The forum should be distinguished from bilateral comprehensive strategic partnerships, which China maintains with individual states such as Brazil, Argentina, Mexico, Venezuela, Peru, Chile, and Ecuador, and which carry their own joint commission machinery. It is also distinct from CELAC itself, a 2011 Caracas-founded body that excludes the United States and Canada and which functions as China's chosen interlocutor precisely because of that composition. Unlike the Organization of American States, CELAC has no permanent secretariat, no binding decision rules, and no human-rights monitoring competence — a structural feature that suits Beijing's preference for consensus-based, sovereignty-respecting minilateralism. The forum is likewise narrower than the BRI, which is a global initiative, though the two increasingly overlap in Latin American programming.

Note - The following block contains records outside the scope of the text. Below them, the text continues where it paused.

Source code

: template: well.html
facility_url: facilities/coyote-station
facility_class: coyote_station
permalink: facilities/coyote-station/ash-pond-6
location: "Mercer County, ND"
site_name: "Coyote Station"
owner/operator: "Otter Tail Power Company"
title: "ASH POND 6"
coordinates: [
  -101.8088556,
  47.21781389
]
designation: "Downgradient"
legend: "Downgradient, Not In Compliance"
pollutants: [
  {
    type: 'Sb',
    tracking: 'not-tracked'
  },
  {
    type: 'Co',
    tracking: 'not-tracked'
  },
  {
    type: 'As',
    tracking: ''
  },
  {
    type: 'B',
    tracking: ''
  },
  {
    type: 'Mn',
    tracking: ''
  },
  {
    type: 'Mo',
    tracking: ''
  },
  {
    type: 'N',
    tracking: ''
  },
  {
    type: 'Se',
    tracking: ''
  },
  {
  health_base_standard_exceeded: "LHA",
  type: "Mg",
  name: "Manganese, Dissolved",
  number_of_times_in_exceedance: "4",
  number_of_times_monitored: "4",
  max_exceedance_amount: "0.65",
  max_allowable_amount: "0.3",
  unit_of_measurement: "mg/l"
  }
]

The forum has weathered notable controversies. Eight CELAC members — Belize, Guatemala, Haiti, Honduras, Nicaragua, Paraguay, Saint Lucia, Saint Kitts and Nevis, Saint Vincent and the Grenadines — at various points recognized Taipei rather than Beijing, complicating the "one-China consensus" the forum nominally embodies; Panama (2017), the Dominican Republic (2018), El Salvador (2018), Nicaragua (2021), and Honduras (2023) switched recognition during the forum era. Brazil under President Jair Bolsonaro (2019–2022) downgraded participation, and Argentina under President Javier Milei, elected in 2023, signalled hostility to deeper alignment with Beijing despite the country's earlier BRI accession. Washington has responded through the Americas Partnership for Economic Prosperity (2022) and renewed Development Finance Corporation activity, framing the forum as part of a contested influence environment.

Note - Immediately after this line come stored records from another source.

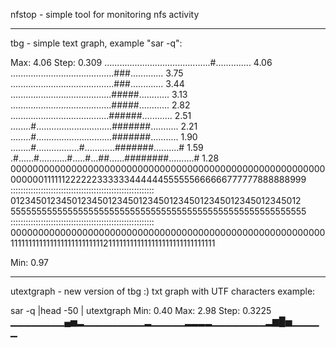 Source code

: nfstop - simple tool for monitoring nfs activity 

-----------------------------------------------------------------------------

tbg - simple text graph, example "sar -q":

Max: 4.06	Step: 0.309
..........................................#..............		 4.06
.........................................###.............		 3.75
.........................................###.............		 3.44
........................................#####............		 3.13
........................................#####............		 2.82
.......................................######............		 2.51
........#..............................#######...........		 2.21
........#..............................#######...........		 1.90
........#.................#............#######..........#		 1.59
.#......#...........#.....#...##......########..........#		 1.28
000000000000000000000000000000000000000000000000000000000
000000111111222222333333444444555555666666777777888888999
:::::::::::::::::::::::::::::::::::::::::::::::::::::::::
012345012345012345012345012345012345012345012345012345012
555555555555555555555555555555555555555555555555555555555
:::::::::::::::::::::::::::::::::::::::::::::::::::::::::
000000000000000000000000000000000000000000000000000000000
111111111111111111111111112111111111111111111111111111111
                                                         

Min: 0.97

-----------------------------------------------------------------------------

utextgraph - new version of tbg :)
txt graph with UTF characters
example:

sar -q |head -50 | utextgraph
Min: 0.40       Max: 2.98       Step: 0.3225
▁▁▁▁▁▁▁▁▄▅▂▁▁▁▁▁▁▁▁▁▂▁▁▁▁▁▂▂▂▂▁▁▁▁▁▁▁▁▂▆█▅▁▁▁▁▁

For the working practitioner — a desk officer in Itamaraty, an analyst at the Inter-American Dialogue, a EU External Action Service official tracking third-country presence in the hemisphere — the China-CELAC Forum is the calendar against which Chinese policy toward the region should be read. Its declarations preview lending priorities, its sub-fora identify the sectors where Chinese state-owned enterprises will mobilize, and its attendance lists signal which capitals are recalibrating toward or away from Beijing. Because the forum is consensus-based and non-binding, its real weight lies less in the documents signed than in the bilateral side-meetings it convenes and the financing announcements it occasions, which together translate declaratory diplomacy into measurable commercial and infrastructural footprint.

Example

At the third China-CELAC Forum ministerial in Beijing in May 2025, Chinese Foreign Minister Wang Yi hosted Presidents Lula, Petro, and Boric, announcing new renminbi-denominated credit lines and visa-free entry for several South American passports.

Frequently asked questions

The 2018 Santiago ministerial issued a Special Declaration formally linking the forum to the BRI, after which more than 20 Latin American and Caribbean states signed bilateral BRI memoranda of understanding with Beijing. The forum functions as the regional umbrella under which individual BRI accessions, project pipelines, and concessional financing are politically legitimized.